The SVM classification model

Conclusions

The DFA of current and voltage signals in welding is analyzed. When the feature of DFA is used to classify weld width, the all points of DFA curve can obtain higher accuracy compared to the double-exponent model.

  1. (1)

    The DFA of current and voltage signals is characteristic of multi-scale exponents and shows crossover. The crossover point is about equal to the count of droplet transition per second.

  2. (2)

    The scale exponent of current and voltage signals is greater than 0.5 at small scale, which indicates the signal is not independent and has continuous long-range correlation.

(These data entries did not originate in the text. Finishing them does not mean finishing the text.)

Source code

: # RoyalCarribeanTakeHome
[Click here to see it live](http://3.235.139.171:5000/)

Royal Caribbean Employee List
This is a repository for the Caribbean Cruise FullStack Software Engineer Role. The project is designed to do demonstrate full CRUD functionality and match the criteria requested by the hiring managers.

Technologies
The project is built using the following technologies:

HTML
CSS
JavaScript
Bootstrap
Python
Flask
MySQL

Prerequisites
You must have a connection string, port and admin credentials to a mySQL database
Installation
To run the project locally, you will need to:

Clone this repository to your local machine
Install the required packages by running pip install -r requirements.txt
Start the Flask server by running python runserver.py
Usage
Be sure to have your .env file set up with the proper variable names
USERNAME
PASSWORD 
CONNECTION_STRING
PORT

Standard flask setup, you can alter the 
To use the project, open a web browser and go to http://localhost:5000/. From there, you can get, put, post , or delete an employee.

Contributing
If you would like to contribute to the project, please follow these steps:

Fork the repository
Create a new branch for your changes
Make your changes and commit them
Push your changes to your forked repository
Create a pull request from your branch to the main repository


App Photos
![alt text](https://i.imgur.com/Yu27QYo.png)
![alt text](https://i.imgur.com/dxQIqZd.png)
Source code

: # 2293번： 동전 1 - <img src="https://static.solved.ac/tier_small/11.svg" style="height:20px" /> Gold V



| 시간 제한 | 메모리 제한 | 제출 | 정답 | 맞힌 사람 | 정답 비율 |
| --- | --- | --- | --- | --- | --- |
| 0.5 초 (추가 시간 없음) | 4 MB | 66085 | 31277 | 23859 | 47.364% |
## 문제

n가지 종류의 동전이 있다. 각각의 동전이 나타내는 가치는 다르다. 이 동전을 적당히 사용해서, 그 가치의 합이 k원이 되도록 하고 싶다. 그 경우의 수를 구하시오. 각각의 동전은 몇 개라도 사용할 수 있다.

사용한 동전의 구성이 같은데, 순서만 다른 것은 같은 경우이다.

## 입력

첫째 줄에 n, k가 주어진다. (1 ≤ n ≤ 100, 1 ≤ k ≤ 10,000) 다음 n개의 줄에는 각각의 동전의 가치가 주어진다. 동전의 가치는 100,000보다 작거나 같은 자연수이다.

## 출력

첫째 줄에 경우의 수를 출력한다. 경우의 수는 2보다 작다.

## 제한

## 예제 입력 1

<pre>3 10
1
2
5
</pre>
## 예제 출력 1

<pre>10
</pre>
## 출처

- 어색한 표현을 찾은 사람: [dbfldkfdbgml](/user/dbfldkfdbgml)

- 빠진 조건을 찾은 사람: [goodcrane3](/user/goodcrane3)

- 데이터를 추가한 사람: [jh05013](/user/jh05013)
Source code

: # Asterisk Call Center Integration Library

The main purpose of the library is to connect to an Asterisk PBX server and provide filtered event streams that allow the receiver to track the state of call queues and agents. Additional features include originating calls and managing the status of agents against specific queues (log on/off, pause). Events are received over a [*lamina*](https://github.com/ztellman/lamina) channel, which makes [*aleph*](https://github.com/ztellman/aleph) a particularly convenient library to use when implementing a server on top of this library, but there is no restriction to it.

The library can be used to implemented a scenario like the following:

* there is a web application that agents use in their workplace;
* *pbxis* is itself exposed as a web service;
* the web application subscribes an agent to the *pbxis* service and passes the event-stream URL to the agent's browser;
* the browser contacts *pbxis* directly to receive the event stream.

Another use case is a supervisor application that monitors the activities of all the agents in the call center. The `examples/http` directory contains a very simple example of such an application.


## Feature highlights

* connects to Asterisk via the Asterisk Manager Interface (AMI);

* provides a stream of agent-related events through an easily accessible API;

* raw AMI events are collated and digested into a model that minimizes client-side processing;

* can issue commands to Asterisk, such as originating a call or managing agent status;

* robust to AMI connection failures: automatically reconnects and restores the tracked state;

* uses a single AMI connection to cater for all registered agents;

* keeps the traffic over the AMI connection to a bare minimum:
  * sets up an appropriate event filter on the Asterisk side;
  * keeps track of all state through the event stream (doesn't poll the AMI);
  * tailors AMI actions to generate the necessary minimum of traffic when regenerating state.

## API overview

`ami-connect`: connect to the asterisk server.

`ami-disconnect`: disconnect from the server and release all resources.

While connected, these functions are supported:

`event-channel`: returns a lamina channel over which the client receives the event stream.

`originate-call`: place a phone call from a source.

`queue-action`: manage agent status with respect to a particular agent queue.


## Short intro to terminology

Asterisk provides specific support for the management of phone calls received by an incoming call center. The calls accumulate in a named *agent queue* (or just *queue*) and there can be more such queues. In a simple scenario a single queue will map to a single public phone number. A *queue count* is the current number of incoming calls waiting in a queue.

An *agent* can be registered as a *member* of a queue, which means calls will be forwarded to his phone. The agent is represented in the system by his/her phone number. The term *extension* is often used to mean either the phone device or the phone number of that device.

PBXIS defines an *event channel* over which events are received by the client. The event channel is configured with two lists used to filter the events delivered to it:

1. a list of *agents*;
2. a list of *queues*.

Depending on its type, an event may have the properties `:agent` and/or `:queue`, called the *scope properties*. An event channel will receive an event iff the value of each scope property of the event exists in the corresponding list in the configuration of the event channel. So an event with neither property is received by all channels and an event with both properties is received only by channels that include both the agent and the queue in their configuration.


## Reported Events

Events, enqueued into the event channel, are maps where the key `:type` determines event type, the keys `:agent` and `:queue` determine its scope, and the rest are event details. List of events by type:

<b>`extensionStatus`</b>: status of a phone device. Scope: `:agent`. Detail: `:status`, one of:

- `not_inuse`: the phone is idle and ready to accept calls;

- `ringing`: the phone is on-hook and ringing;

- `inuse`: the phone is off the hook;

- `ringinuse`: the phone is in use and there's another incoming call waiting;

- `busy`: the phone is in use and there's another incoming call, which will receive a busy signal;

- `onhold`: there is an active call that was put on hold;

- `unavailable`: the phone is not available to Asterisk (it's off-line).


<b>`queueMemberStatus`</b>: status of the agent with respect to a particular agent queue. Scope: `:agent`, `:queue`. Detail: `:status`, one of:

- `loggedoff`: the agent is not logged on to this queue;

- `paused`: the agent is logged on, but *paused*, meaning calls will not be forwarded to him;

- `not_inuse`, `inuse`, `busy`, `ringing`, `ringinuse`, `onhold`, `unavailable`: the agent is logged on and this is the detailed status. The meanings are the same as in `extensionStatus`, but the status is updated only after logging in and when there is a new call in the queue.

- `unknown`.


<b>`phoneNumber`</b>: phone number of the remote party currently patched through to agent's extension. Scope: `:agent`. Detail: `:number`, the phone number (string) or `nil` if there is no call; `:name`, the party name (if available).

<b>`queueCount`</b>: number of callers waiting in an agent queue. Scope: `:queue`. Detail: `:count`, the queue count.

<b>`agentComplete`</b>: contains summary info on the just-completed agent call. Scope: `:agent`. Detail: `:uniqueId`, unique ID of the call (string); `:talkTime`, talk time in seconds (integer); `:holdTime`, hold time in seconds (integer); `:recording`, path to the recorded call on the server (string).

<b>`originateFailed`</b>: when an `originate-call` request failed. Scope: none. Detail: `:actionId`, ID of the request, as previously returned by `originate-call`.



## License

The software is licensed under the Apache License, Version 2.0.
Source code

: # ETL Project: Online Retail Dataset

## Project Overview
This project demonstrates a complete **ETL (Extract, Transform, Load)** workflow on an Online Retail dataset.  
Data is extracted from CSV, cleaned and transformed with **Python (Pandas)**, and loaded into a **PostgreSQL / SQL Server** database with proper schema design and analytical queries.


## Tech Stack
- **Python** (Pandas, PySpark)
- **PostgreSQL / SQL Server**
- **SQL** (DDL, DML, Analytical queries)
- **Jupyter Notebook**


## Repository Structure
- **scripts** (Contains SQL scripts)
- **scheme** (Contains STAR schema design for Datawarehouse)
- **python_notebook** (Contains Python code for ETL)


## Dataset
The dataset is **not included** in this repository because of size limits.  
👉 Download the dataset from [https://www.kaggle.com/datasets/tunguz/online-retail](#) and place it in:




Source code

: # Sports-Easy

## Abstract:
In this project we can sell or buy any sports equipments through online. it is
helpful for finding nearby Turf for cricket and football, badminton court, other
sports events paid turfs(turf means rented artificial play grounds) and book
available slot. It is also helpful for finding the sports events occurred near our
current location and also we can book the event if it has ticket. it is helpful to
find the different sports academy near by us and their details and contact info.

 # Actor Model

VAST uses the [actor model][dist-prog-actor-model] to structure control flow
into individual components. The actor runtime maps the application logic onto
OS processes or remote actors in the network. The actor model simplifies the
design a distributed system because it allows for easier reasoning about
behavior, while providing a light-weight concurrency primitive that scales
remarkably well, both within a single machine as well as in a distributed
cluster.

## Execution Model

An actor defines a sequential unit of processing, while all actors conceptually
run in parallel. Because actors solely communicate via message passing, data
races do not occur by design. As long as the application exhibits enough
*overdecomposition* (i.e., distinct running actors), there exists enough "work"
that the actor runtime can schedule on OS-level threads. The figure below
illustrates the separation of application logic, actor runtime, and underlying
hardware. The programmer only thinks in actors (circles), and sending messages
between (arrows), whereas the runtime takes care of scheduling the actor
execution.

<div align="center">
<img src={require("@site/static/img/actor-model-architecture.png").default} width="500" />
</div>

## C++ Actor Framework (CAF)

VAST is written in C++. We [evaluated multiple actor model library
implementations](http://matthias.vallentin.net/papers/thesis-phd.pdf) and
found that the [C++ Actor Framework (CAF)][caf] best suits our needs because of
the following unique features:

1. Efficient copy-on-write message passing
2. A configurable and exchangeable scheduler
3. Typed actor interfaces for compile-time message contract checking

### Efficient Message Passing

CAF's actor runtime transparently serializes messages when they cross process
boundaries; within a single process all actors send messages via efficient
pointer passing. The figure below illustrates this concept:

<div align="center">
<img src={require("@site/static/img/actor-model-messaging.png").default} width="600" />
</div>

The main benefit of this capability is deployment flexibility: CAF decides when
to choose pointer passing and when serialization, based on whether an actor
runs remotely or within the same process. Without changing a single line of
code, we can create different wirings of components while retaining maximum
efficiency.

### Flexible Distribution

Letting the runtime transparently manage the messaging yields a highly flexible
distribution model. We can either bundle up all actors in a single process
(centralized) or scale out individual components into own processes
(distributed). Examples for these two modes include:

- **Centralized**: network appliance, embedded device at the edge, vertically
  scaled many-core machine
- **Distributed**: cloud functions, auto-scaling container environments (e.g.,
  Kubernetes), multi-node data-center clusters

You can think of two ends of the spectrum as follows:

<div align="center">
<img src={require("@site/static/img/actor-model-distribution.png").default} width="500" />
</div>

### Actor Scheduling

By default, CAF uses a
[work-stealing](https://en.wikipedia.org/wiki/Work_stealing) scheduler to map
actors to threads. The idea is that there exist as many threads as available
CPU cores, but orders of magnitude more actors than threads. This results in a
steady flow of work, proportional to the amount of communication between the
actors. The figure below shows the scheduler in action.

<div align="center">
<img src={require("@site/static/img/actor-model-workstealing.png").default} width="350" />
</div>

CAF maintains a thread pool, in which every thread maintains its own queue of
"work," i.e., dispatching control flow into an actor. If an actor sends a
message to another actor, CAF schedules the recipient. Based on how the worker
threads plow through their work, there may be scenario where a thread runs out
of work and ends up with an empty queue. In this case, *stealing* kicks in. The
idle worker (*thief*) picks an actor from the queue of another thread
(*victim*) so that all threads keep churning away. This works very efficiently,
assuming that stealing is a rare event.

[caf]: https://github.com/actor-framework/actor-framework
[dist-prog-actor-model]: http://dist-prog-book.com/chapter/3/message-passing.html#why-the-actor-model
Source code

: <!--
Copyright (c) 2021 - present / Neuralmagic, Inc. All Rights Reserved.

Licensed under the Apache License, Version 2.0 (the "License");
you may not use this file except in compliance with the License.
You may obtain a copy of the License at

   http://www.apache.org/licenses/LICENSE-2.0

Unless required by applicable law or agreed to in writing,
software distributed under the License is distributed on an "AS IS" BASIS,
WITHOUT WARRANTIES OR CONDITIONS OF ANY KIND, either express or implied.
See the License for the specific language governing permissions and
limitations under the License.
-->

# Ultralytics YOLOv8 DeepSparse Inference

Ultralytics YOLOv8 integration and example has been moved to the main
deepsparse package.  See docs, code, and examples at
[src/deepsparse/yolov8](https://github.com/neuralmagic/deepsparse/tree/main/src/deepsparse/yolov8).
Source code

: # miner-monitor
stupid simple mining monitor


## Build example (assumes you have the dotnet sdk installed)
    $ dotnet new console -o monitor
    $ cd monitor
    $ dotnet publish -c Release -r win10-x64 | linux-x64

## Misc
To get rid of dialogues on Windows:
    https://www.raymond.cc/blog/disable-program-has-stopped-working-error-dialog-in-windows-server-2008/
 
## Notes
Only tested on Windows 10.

At large scale, the scale exponent is smaller than 0.5 and tends to be relatively stable, indicating the signal is close to anti-persistence long-range correlation.

  3. (3)

    Compared to the double-exponent model, the all points of DFA curve can obtain higher accuracy rate up to 100% in classifying the weld width combined with t-SNE.